‘Soliloquy of the Spanish Cloister’ is one of Robert Browning’s most celebrated dramatic monologues: it first appeared in Browning’s 1842 collection Dramatic Lyrics. As ‘Soliloquy of the Spanish Cloister’ is a relatively long poem, perhaps the best way to offer an analysis of the poem is by going through it, stanza by stanza, and analysing its meaning and features.
Soliloquy of the Spanish Cloister
Gr-r- r – there go, my heart’s abhorrence!
Water your damned flower-pots, do!
If hate killed men, Brother Lawrence,
God’s blood, would not mine kill you!
What? your myrtle-bush wants trimming?
Oh, that rose has prior claims –
Needs its leaden vase filled brimming?
Hell dry you up with its flames!
Before we launch into the analysis, a quick note about the metre of the poem: ‘Soliloquy of the Spanish Cloister’ is written in trochaic tetrameter, i.e. there are four trochees in each line (a trochee comprising two syllables: one stressed followed by one unstressed, e.g. ‘WHAT, your MYR-tle BUSH wants TRIM-ming’). Not every line adheres strictly to this pattern, but it’s the overall ground-plan for the poem. This gives the rhythm of the poem a forceful, direct feel, to echo the headlong anger of the monk who speaks.
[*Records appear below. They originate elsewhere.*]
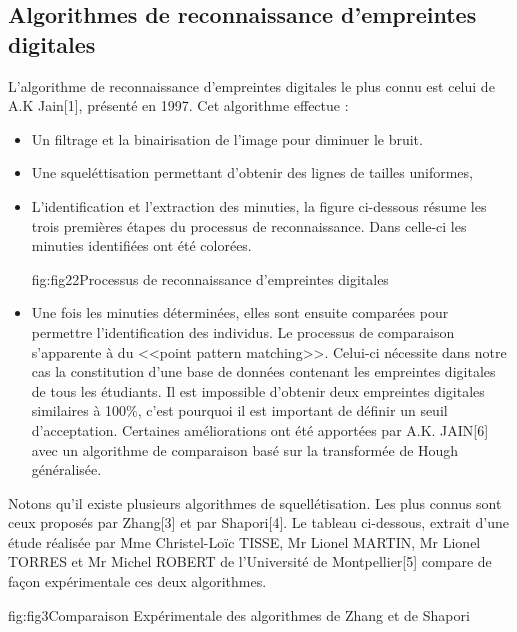 \documentclass[overfullbox]{polytech/polytech}
\begin{document}
\subsection{Algorithmes de reconnaissance d’empreintes digitales}
L'algorithme de reconnaissance d'empreintes digitales le plus connu est celui de A.K Jain[1], présenté en 1997. Cet algorithme effectue :
\begin{itemize}
 	\item Un filtrage et la binairisation de l’image pour diminuer le bruit.
    \item Une squeléttisation permettant d'obtenir des lignes de tailles uniformes,
    \item L'identification et l'extraction des minuties,
    la figure ci-dessous résume les trois premières étapes du processus de reconnaissance. Dans celle-ci les minuties identifiées ont été colorées.
    
    \begin{Figure}{fig:fig22}{Processus de reconnaissance d'empreintes digitales}
	\end{Figure}
	
    \item Une fois les minuties déterminées, elles sont ensuite comparées pour permettre l'identification des individus. Le processus de comparaison  s'apparente à du <<point pattern matching>>. Celui-ci nécessite dans notre cas la constitution d'une base de données contenant les empreintes digitales de tous les étudiants. Il est impossible d'obtenir deux empreintes digitales similaires à 100\%, c'est pourquoi il est important de définir un seuil d'acceptation. Certaines améliorations ont été apportées par A.K. JAIN[6] avec un algorithme de comparaison basé sur la transformée de Hough généralisée.
    \newline 
\end{itemize}


Notons qu'il existe plusieurs algorithmes de squellétisation. Les plus connus sont ceux proposés par Zhang[3] et par Shapori[4]. Le tableau ci-dessous, extrait d'une étude réalisée par Mme Christel-Loïc TISSE, Mr Lionel MARTIN, Mr Lionel TORRES et Mr Michel ROBERT de l'Université de Montpellier[5] compare de façon expérimentale ces deux algorithmes. 

\begin{Figure}{fig:fig3}{Comparaison Expérimentale des algorithmes de Zhang et de Shapori}
\end{Figure}
\end{document}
The speaker of the poem, a monk who is speaking to us from the cloister or corridor of a Spanish monastery, launches into a tirade against one of his fellow monks at the monastery, Brother Lawrence. His hatred for Brother Lawrence is so great that, if hate alone (without acting on it) could kill, his hatred would kill his fellow monk. We can infer from the unnamed speaker’s words that Brother Lawrence is busy in the monastery garden, watering the flowers and trimming the myrtle bush; the monk who is the poem’s speaker is watching him from a window of the cloister, possibly overhead.
Immediately, as so often with Browning’s dramatic monologues, we as readers need to be in the critical, detached mode: we cannot afford to ‘side’ with the unnamed monk against Brother Lawrence, and should instead keep our critical distance from the man now ‘speaking’ to us. It’s worth noting that Brother Lawrence is busy at work in the garden, while this monk who has admitted to hating him – not a very Christian attitude, we should add – is merely mouthing off in the nearby cloister. Does Lawrence deserve his fellow monk’s censorious hate?
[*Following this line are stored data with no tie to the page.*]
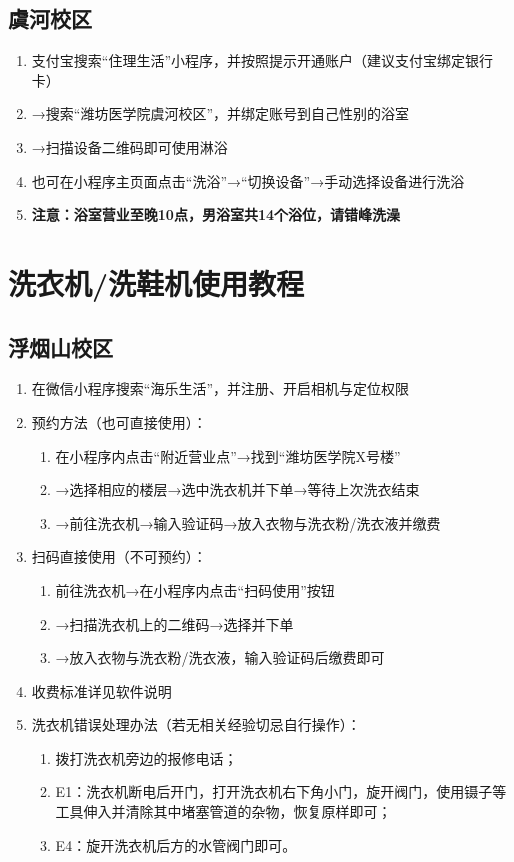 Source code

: \subsection[虞河校区]{虞河校区}
\label{shower_software_y}
\begin{enumerate}
      \item 支付宝搜索“住理生活”小程序，并按照提示开通账户（建议支付宝绑定银行卡）
      \item →搜索“潍坊医学院虞河校区”，并绑定账号到自己性别的浴室
      \item →扫描设备二维码即可使用淋浴
      \item 也可在小程序主页面点击“洗浴”→“切换设备”→手动选择设备进行洗浴
      \item \textbf{注意：浴室营业至晚10点，男浴室共14个浴位，请错峰洗澡}
\end{enumerate}

\section[洗衣机/洗鞋机使用教程]{洗衣机/洗鞋机使用教程}
\subsection[浮烟山校区]{浮烟山校区}
\label{washing_machine_f}
\begin{enumerate}
      \item 在微信小程序搜索“海乐生活”，并注册、开启相机与定位权限
      \item 预约方法（也可直接使用）：
            \begin{enumerate}
                  \item 在小程序内点击“附近营业点”→找到“潍坊医学院X号楼”
                  \item →选择相应的楼层→选中洗衣机并下单→等待上次洗衣结束
                  \item →前往洗衣机→输入验证码→放入衣物与洗衣粉/洗衣液并缴费
            \end{enumerate}
      \item 扫码直接使用（不可预约）：
            \begin{enumerate}
                  \item 前往洗衣机→在小程序内点击“扫码使用”按钮
                  \item →扫描洗衣机上的二维码→选择并下单
                  \item →放入衣物与洗衣粉/洗衣液，输入验证码后缴费即可
            \end{enumerate}
      \item 收费标准详见软件说明
      \item 洗衣机错误处理办法（若无相关经验切忌自行操作）：
            \begin{enumerate}
                  \item 拨打洗衣机旁边的报修电话；
                  \item E1：洗衣机断电后开门，打开洗衣机右下角小门，旋开阀门，使用镊子等工具伸入并清除其中堵塞管道的杂物，恢复原样即可；
                  \item E4：旋开洗衣机后方的水管阀门即可。
            \end{enumerate}
\end{enumerate}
At the meal we sit together;
Salve tibi! I must hear
Wise talk of the kind of weather,
Sort of season, time of year:
Not a plenteous cork crop: scarcely
Dare we hope oak-galls, I doubt;
What’s the Latin name for ‘parsley’?
What’s the Greek name for ‘swine’s snout’?
In this second stanza, our initial suspicions are confirmed: the speaker who harbours such hate towards Brother Lawrence is apparently consumed by petty anger, and dislikes the way he has to listen to his fellow monk chattering on over dinner about the weather, and about the things he is growing in the garden. Once again, the anger seems out of proportion to the ‘crime’ or ‘sin’ Brother Lawrence has committed: being a bit of a bore at mealtimes. (Note: ‘Salve tibi’ means ‘hail to you’ or, if you like, ‘how’s it going?’)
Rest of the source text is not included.